### ACTIVITY
Number of lines below with "lastAccelValue": work it out and reply with that number only.

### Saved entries
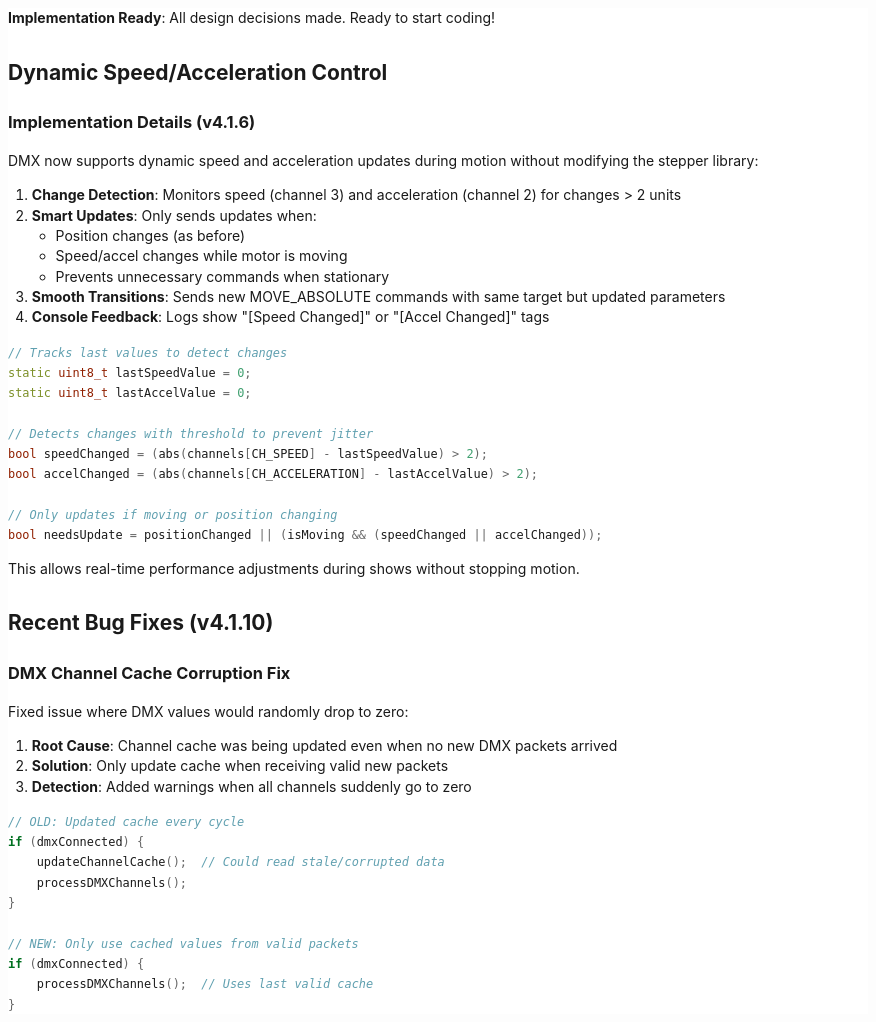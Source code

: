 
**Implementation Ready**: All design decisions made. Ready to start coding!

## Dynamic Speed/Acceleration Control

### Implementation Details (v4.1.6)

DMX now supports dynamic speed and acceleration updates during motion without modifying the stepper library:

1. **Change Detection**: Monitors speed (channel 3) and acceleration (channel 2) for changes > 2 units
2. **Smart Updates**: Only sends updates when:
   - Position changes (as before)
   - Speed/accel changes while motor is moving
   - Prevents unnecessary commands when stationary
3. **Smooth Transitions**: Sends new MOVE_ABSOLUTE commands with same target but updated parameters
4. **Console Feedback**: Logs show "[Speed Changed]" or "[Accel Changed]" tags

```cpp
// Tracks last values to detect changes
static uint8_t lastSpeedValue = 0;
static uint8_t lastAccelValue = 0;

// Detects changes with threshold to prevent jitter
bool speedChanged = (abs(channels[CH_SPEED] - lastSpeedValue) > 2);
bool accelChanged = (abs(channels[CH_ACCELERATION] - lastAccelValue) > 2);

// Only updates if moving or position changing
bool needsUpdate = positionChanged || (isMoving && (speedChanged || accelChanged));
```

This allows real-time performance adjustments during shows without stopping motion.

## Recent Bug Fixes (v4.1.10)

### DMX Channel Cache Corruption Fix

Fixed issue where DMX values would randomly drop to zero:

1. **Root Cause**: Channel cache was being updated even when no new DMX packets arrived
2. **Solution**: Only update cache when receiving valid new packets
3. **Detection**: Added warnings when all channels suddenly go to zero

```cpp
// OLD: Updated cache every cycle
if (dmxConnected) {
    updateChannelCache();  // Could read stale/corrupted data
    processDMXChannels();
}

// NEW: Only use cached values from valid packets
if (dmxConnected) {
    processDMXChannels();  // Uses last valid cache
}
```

### EXPECTED ANSWER
2